最近のAI開発では、私はもうコードをほとんど書いていません。
基本的にはAIに指示を出して、画面や機能を作ってもらっています。
とても便利なのですが、最近、少しストレスに感じることがあります。
それは、AIがやたらと「保険」を置くことです。
たとえば、画面の中に不要なサブテキストを追加したり、誤解が起きないように説明文を増やしたりする。なんか無駄にテストするし。
こちらが意見を求めているのに、
「おっしゃる通りです」
と、イエスマンのような返事をする傾向も強くなっています。
しかも、AIは頭がいい。
一見すると、なんとなく正しいことを言っているように見えるので、間違いや余計な部分を見つけて修正するのが、かえって面倒になります。
そこで最近は、指示文に、
「サブテキストや、逃げのような一手は打たないでください」
と付け加えるようにしています。
これを入れるだけで、かなりスッキリした画面を作ってくれるようになります。
なぜ、AIはこんなにビビるのか
では、なぜAIは、これほどまでに慎重なのでしょうか。
理由は、AIの返事が自動生成だからです。
正確に言えば、ビビっているのはAIではなく、AIを運営している企業なのでしょう。
少し前には、アメリカの若者がAIに相談したあとに自殺し、運営企業が訴えられるというニュースもありました。

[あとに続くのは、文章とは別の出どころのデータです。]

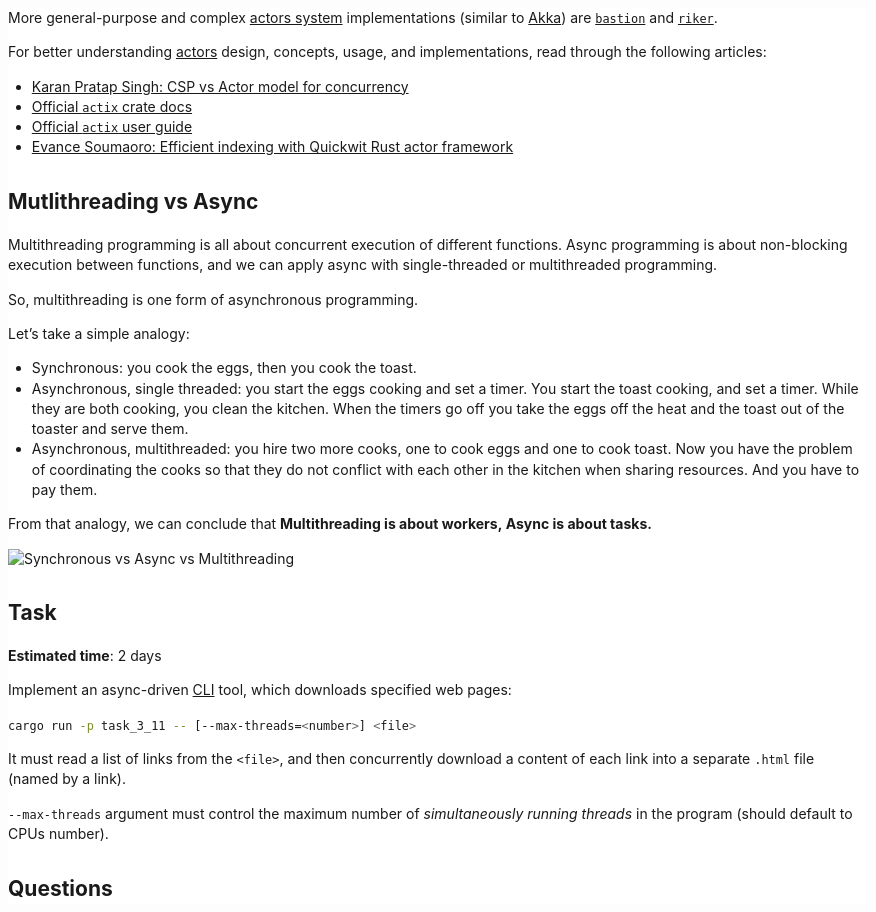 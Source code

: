 More general-purpose and complex [actors system][49] implementations (similar to [Akka]) are [`bastion`] and [`riker`].

For better understanding [actors][49] design, concepts, usage, and implementations, read through the following articles:
- [Karan Pratap Singh: CSP vs Actor model for concurrency][55]
- [Official `actix` crate docs][`actix`]
- [Official `actix` user guide][58]
- [Evance Soumaoro: Efficient indexing with Quickwit Rust actor framework][62]




## Mutlithreading vs Async

Multithreading programming is all about concurrent execution of different functions. Async programming is about non-blocking execution between functions, and we can apply async with single-threaded or multithreaded programming.

So, multithreading is one form of asynchronous programming.

Let’s take a simple analogy:

- Synchronous: you cook the eggs, then you cook the toast.
- Asynchronous, single threaded: you start the eggs cooking and set a timer. You start the toast cooking, and set a timer. While they are both cooking, you clean the kitchen. When the timers go off you take the eggs off the heat and the toast out of the toaster and serve them.
- Asynchronous, multithreaded: you hire two more cooks, one to cook eggs and one to cook toast. Now you have the problem of coordinating the cooks so that they do not conflict with each other in the kitchen when sharing resources. And you have to pay them.

From that analogy, we can conclude that **Multithreading is about workers, Async is about tasks.**

![Synchronous vs Async vs Multithreading](https://i.imgur.com/o0wETfj.png)




## Task

__Estimated time__: 2 days




Implement an async-driven [CLI] tool, which downloads specified web pages:
```bash
cargo run -p task_3_11 -- [--max-threads=<number>] <file>
```
It must read a list of links from the `<file>`, and then concurrently download a content of each link into a separate `.html` file (named by a link).

`--max-threads` argument must control the maximum number of _simultaneously running threads_ in the program (should default to CPUs number).




## Questions


[`actix`]: https://docs.rs/actix
[`actix-rt`]: https://docs.rs/actix-rt
[`async-executor`]: https://docs.rs/async-executor
[`async-std`]: https://docs.rs/async-std
[`async-trait`]: https://docs.rs/async-trait
[`bastion`]: https://www.bastion-rs.com
[`Box`]: https://doc.rust-lang.org/stable/std/boxed/struct.Box.html
[`Future`]: https://doc.rust-lang.org/stable/std/future/trait.Future.html
[`futures`]: https://docs.rs/futures
[`futures@0.1`]: https://docs.rs/futures/0.1
[`futures::executor::LocalPool`]: https://docs.rs/futures/latest/futures/executor/struct.LocalPool.html
[`futures::executor::ThreadPool`]: https://docs.rs/futures/latest/futures/executor/struct.ThreadPool.html
[`futures-lite`]: https://docs.rs/futures-lite
[`futures-time`]: https://docs.rs/futures-time
[`glommio`]: https://docs.rs/glommio
[`io-uring`]: https://docs.rs/io-uring
[`mio`]: https://docs.rs/mio
[`polling`]: https://docs.rs/polling
[`quickwit-actors`]: https://docs.rs/quickwit-actors
[`riker`]: https://riker.rs
[`Send`]: https://doc.rust-lang.org/std/marker/trait.Send.html
[`std::future`]: https://doc.rust-lang.org/std/future/index.html
[`task::Context`]: https://doc.rust-lang.org/std/task/struct.Context.html
[`tokio`]: https://docs.rs/tokio
[`tokio::sync`]: https://docs.rs/tokio/latest/tokio/sync/index.html
[`tokio::time`]: https://docs.rs/tokio/latest/tokio/time/index.html
[`tokio-uring`]: https://docs.rs/tokio-uring
[`Waker`]: https://doc.rust-lang.org/stable/std/task/struct.Waker.html
[Akka]: https://akka.io
[API]: https://en.wikipedia.org/wiki/API
[Carl Hewitt]: https://en.wikipedia.org/wiki/Carl_Hewitt
[CLI]: https://en.wikipedia.org/wiki/Command-line_interface
[CPU-bound]: https://en.wikipedia.org/wiki/CPU-bound
[epoll]: https://en.wikipedia.org/wiki/Epoll
[I/O-bound]: https://en.wikipedia.org/wiki/I/O_bound
[io_uring]: https://en.wikipedia.org/wiki/Io_uring
[IOCP]: https://learn.microsoft.com/windows/win32/fileio/i-o-completion-ports
[iOS]: https://en.wikipedia.org/wiki/IOS
[kqueue]: https://en.wikipedia.org/wiki/Kqueue
[Linux]: https://en.wikipedia.org/wiki/Linux_kernel
[macOS]: https://en.wikipedia.org/wiki/MacOS
[Rust]: https://www.rust-lang.org
[Windows]: https://en.wikipedia.org/wiki/Microsoft_Windows
[1]: https://en.wikipedia.org/wiki/Asynchronous_I/O
[2]: https://areweasyncyet.rs#async-extensions
[3]: https://rust-lang.github.io/wg-async/design_docs.html
[4]: https://rust-lang.github.io/wg-async/welcome.html
[5]: https://eta.st/2021/03/08/async-rust-2.html
[6]: https://rust-lang.github.io/wg-async/vision/submitted_stories/status_quo.html
[7]: https://hirrolot.github.io/posts/rust-is-hard-or-the-misery-of-mainstream-programming.html#waiting-for-better-future
[8]: https://en.wikipedia.org/wiki/Futures_and_promises
[9]: https://aturon.github.io/blog/2016/09/07/futures-design
[10]: http://aturon.github.io/blog/2016/09/07/futures-design#what-worked-the-demand-driven-aka-readiness-based-approach
[11]: https://aturon.github.io/blog/2016/08/11/futures
[12]: https://en.wikipedia.org/wiki/Lazy_evaluation
[13]: https://rust-lang.github.io/rfcs/2592-futures.html
[14]: https://conradludgate.com/posts/async
[15]: https://rust-lang.github.io/futures-rs/blog/2019/04/18/compatibility-layer.html
[16]: https://rust-lang.github.io/rfcs/2394-async_await.html
[17]: https://rust-lang.github.io/rfcs/2394-async_await.html#reference-level-explanation
[18]: https://rust-lang.github.io/rfcs/2394-async_await.html#lifetime-capture-in-the-anonymous-future
[19]: https://docs.rs/dtolnay/latest/dtolnay/macro._01__await_a_minute.html
[20]: https://rust-lang.github.io/async-book/02_execution/02_future.html
[21]: https://rust-lang.github.io/async-book/03_async_await/01_chapter.html
[22]: https://rust-lang.github.io/async-book/02_execution/03_wakeups.html
[23]: https://rust-lang.github.io/async-book
[24]: https://tokio.rs/tokio/tutorial/async
[25]: https://fasterthanli.me/articles/understanding-rust-futures-by-going-way-too-deep
[26]: https://msarmi9.github.io/posts/async-rust
[27]: https://swatinem.de/blog/async-codegen
[28]: https://swatinem.de/blog/futures-n-tasks
[29]: https://tmandry.gitlab.io/blog/posts/optimizing-await-1
[30]: https://tmandry.gitlab.io/blog/posts/optimizing-await-2
[31]: https://bertptrs.nl/2023/04/27/how-does-async-rust-work.html
[32]: https://tokio.rs/tokio/tutorial/async#executors
[33]: https://en.wikipedia.org/wiki/Thread_(computing)
[34]: https://docs.rs/tokio/latest/tokio/sync/struct.Mutex.html#which-kind-of-mutex-should-you-use
[35]: https://en.wikipedia.org/wiki/Cooperative_multitasking
[36]: https://en.wikipedia.org/wiki/Preemption_(computing)
[37]: https://blog.stenmans.org/theBeamBook#CH-Scheduling
[38]: https://docs.rs/tokio/latest/tokio/task/index.html#yield_now
[39]: https://docs.rs/tokio/latest/tokio/task/index.html#blocking-and-yielding
[40]: https://docs.rs/tokio/latest/tokio/runtime/index.html#current-thread-scheduler
[41]: https://en.wikipedia.org/wiki/Thread_pool
[42]: https://en.wikipedia.org/wiki/Work_stealing
[43]: https://tokio.rs/blog/2019-10-scheduler#work-stealing-scheduler
[44]: https://docs.rs/tokio/latest/tokio/runtime/index.html#multi-thread-scheduler
[45]: https://www.datadoghq.com/blog/engineering/introducing-glommio
[46]: https://doc.rust-lang.org/cargo/reference/features.html
[47]: https://tokio.rs/tokio/tutorial
[48]: https://en.wikipedia.org/wiki/Event_loop
[49]: https://en.wikipedia.org/wiki/Actor_model
[50]: https://en.wikipedia.org/wiki/Concurrency_(computer_science)
[51]: https://doc.akka.io/docs/akka/current/typed/actors.html
[52]: https://www.dmi.unict.it/barba/FOND-LING-PROG-DISTR/PROGRAMMI-TESTI/READING-MATERIAL/shortNotesOnErlang.html
[53]: https://arxiv.org/abs/1008.1459
[54]: https://en.wikipedia.org/wiki/Communicating_sequential_processes
[55]: https://dev.to/karanpratapsingh/csp-vs-actor-model-for-concurrency-1cpg
[56]: https://en.wikipedia.org/wiki/Background_process
[57]: https://levelup.gitconnected.com/websockets-in-actix-web-full-tutorial-websockets-actors-f7f9484f5086
[58]: https://actix.rs/docs/actix/actor
[59]: https://ncameron.org/blog/what-is-an-async-runtime
[60]: https://kerkour.com/cooperative-vs-preemptive-scheduling
[61]: https://kerkour.com/rust-async-await-what-is-a-runtime
[62]: https://quickwit.io/blog/quickwit-actor-framework
[63]: https://hegdenu.net/posts/understanding-async-await-1
[64]: https://hegdenu.net/posts/understanding-async-await-2
[65]: https://hegdenu.net/posts/understanding-async-await-3
[66]: https://ibraheem.ca/posts/too-many-web-servers
[67]: https://hegdenu.net/posts/understanding-async-await-4
[68]: https://without.boats/blog/thread-per-core
[69]: https://without.boats/blog/why-async-rust
[70]: https://without.boats/blog/let-futures-be-futures
[71]: https://without.boats/blog/futures-unordered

こうした問題が起きれば、運営側はAIの回答をガチガチに管理し、できるだけ無難なものにする必要があります。
少しでも危険な回答をして問題になれば、大きな責任を問われるからです。
その結果、AIの回答はどれもなんとなく似たものになり、面白みがなくなっていく。
最近のAIに感じる独特の無難さは、そこから来ているのかもしれません。
本来のAIは、もっと過激で個性的なのではないか
逆に考えると、本来のAIは、もっと過激で、もっと個性的なのではないでしょうか。
企業の安全基準や訴訟リスクによって抑え込まれているだけで、制限を外せば、今よりずっと尖った意見を言うAIになるのかもしれません。
もちろん、危険な回答を無制限に許すべきだとは思いません。
ただ、すべての人に同じ安全基準を適用した結果、AIの回答が均質化してしまうのも、少し寂しい気がします。
ローカルAIの需要は、やはり強い
そう考えると、クラウド上のAIではなく、自分のパソコンで動く賢いAIは、絶対に必要になると思います。
企業が管理するAIではなく、個人が所有し、自分の責任で使うAIです。
個人に一つ、自分だけのAIを持つ。
AIが進化し、一般に普及すればするほど、むしろその需要は強くなっていくのではないでしょうか。
誰もが同じAIを使う時代になるほど、自分の考え方や価値観を理解し、自分に合わせて回答してくれるAIが欲しくなる。
皮肉ですが、それが今のところ、私が考えているAIの未来です。
私も、自分専用の過激なAIが欲しいものです(笑)。